Date: Tue, 11 Oct 2016 22:21:52 -0400
Subject: [PATCH 01/31] better implementation of the multiclass logic (in terms
 of design). debugging to-do

---
 sklearn/metrics/base.py               | 47 +++++++++++++++++++++++++++
 sklearn/metrics/ranking.py            | 27 +++++++++++----
 sklearn/metrics/tests/test_ranking.py | 13 ++++++++
 3 files changed, 81 insertions(+), 6 deletions(-)
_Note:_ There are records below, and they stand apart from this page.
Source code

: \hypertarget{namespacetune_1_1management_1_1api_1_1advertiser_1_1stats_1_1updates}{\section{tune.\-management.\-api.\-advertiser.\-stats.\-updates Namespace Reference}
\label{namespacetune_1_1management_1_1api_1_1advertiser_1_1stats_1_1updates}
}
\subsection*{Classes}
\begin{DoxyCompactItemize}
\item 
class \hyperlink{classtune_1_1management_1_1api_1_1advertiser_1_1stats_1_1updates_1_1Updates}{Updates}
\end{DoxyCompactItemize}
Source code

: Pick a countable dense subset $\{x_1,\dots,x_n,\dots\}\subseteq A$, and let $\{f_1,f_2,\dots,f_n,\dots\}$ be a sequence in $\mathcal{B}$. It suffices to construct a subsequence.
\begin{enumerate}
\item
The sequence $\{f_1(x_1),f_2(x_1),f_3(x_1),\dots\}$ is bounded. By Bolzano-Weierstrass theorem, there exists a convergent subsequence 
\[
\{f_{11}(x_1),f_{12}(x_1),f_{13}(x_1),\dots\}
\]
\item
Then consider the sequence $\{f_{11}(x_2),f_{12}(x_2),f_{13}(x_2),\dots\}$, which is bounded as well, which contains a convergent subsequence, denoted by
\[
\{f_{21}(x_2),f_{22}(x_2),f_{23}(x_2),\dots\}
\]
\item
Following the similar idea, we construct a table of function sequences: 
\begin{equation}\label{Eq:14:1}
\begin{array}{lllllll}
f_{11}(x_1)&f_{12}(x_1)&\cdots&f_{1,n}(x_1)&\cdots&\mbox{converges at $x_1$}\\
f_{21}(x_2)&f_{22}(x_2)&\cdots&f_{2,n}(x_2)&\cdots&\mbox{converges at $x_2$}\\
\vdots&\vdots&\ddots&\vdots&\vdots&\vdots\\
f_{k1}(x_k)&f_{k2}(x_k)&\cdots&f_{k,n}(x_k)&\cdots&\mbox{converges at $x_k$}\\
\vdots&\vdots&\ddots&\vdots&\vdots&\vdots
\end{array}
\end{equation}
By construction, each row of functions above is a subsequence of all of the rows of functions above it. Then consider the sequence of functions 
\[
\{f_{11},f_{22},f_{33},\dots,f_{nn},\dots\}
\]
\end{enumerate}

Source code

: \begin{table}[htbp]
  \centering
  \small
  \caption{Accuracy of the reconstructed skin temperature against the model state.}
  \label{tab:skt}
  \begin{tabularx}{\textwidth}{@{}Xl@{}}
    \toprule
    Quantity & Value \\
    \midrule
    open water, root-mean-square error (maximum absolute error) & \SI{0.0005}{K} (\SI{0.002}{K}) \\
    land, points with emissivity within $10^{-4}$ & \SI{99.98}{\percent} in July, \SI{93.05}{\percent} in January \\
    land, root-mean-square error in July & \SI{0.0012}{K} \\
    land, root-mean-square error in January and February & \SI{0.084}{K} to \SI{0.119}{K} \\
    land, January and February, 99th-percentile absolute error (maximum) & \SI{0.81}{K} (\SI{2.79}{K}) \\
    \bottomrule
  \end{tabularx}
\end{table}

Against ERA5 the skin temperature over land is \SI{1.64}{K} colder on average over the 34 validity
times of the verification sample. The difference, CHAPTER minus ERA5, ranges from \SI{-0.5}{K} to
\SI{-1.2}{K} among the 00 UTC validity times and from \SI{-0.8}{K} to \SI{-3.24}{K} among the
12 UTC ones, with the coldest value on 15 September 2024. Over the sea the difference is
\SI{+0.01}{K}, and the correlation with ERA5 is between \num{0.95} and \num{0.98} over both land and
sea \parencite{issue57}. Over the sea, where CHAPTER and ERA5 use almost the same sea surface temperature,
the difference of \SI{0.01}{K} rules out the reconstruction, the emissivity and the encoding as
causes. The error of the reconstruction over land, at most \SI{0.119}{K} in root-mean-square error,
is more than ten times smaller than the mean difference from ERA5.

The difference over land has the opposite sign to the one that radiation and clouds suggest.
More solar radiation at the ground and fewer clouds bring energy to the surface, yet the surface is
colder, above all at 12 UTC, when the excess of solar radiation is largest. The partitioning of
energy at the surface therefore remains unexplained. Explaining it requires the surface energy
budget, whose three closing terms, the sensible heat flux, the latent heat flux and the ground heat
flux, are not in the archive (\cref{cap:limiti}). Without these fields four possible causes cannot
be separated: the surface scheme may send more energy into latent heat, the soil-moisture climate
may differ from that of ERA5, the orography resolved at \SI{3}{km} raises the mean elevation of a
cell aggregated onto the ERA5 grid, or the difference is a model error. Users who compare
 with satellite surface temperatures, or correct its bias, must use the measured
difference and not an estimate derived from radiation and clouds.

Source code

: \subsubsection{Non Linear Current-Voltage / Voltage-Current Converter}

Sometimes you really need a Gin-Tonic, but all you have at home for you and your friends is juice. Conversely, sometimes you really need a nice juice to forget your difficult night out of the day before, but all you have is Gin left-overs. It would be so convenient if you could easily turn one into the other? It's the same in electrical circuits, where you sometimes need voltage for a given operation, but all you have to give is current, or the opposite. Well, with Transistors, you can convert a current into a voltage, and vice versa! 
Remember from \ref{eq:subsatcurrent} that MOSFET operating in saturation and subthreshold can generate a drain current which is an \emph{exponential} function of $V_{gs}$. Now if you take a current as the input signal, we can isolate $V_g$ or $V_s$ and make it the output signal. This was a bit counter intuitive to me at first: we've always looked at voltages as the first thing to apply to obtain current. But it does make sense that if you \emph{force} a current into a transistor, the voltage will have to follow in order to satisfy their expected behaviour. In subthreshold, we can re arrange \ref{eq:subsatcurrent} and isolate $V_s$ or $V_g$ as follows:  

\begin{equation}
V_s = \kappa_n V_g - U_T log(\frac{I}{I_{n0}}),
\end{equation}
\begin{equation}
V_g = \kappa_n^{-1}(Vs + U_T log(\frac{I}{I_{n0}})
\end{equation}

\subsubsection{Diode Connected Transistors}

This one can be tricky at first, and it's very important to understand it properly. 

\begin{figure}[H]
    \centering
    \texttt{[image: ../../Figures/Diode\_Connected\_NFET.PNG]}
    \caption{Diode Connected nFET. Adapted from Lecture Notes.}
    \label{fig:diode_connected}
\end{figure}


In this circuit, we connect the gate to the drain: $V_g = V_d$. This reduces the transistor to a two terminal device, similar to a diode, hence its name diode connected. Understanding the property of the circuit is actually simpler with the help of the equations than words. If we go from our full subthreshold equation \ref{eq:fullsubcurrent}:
diff --git a/sklearn/metrics/base.py b/sklearn/metrics/base.py
index 0ad96c1afd059..73ae7bde14365 100644
--- a/sklearn/metrics/base.py
+++ b/sklearn/metrics/base.py
@@ -14,6 +14,7 @@
 
 from __future__ import division
 
+import itertools
 import numpy as np
 
 from ..utils import check_array, check_consistent_length
@@ -131,3 +132,49 @@ def _average_binary_score(binary_metric, y_true, y_score, average,
         return np.average(score, weights=average_weight)
     else:
         return score
+
+def _average_multiclass_score(binary_metric, y_true, y_score,
+                              average, multiclass):
+    """TODO: DOCUMENTATION
+    """
+    average_options = (None, "macro", "weighted")
+    if average not in average_options:
+        raise ValueError("average has to be one of {0}"
+                         "".format(average_options))
+    multiclass_options = ("ovo", "ovr")
+    if multiclass not in multiclass_options:
+        raise ValueError("{0} is not supported for multiclass ROC AUC"
+                         "".format(multiclass))
+
+    check_consistent_length(y_true, y_score)
+    y_true = check_array(y_true)
+    y_score = check_array(y_score)
+
+    not_average_axis = 1
+    average_weight = None
+    if average == "weighted":
+        average_weight = np.sum(y_true, axis=0)
+        if average_weight.sum() == 0:
+            return 0
+
+    if y_true.ndim == 1:
+        y_true = y_true.reshape((-1, 1))
+
+    if y_score.ndim == 1:
+        y_score = y_score.reshape((-1, 1))
+
+    if multiclass == "ovo":
+        n_labels = len(np.unique(y_true))
+        pairwise = [p for p in itertools.combinations(xrange(n_labels), 2)]
+        auc_scores_sum = 0
+        for pair in pairwise:
+            ix = np.in1d(y_true.ravel(), [pair[0], pair[1]]).reshape(y_true.shape)
+            y_true_filtered = y_true[np.where(ix)]
+            y_score_filtered = y_score[np.where(ix)[1],:][:,[pair[0], pair[1]]]
+            y_true_filtered_01 = [1 if x == pair[0] else 0 for x in y_true_filtered]
+            y_true_filtered_10 = [1 if x == pair[1] else 0 for x in y_true_filtered]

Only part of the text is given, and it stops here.